◆ Data records ◆
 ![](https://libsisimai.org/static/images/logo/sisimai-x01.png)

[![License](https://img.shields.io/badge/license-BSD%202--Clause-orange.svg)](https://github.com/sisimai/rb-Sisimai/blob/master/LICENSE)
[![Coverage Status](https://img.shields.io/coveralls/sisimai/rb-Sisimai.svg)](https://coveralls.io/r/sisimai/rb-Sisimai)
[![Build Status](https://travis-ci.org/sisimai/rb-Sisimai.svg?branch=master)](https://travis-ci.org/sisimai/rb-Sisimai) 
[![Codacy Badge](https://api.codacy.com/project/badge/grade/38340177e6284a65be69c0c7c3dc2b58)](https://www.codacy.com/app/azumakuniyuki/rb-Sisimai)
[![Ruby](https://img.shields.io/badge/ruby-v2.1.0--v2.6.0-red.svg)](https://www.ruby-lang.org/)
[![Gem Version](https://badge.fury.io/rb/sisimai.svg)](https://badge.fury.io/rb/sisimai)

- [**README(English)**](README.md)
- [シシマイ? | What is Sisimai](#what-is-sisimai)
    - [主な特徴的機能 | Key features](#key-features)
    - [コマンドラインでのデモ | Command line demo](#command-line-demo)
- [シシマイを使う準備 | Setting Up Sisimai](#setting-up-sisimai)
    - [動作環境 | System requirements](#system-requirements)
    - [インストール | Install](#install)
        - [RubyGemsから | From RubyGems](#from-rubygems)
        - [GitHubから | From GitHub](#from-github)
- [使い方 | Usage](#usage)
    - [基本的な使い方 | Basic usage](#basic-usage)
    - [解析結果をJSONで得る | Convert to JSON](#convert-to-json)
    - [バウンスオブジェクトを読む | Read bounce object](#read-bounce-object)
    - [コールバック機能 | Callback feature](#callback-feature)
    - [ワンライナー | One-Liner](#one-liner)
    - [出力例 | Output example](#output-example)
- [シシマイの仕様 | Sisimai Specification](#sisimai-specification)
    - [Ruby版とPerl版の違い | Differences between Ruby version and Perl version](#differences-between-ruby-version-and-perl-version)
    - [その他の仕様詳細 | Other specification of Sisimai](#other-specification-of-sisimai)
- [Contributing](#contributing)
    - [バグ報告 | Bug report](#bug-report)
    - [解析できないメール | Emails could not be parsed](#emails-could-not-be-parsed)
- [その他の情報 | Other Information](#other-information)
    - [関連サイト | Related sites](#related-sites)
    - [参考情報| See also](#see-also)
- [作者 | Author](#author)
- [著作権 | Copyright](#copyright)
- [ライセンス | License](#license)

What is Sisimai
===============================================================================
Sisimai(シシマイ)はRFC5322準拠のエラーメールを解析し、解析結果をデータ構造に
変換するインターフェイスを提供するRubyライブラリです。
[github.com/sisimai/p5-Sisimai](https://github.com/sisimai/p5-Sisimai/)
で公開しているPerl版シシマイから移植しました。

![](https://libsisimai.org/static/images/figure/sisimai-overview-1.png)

◆ Problem to solve ◆
Whenever a line of the entries contains "specification", it counts toward the total; state that total alone.

◆ Answer section ◆
2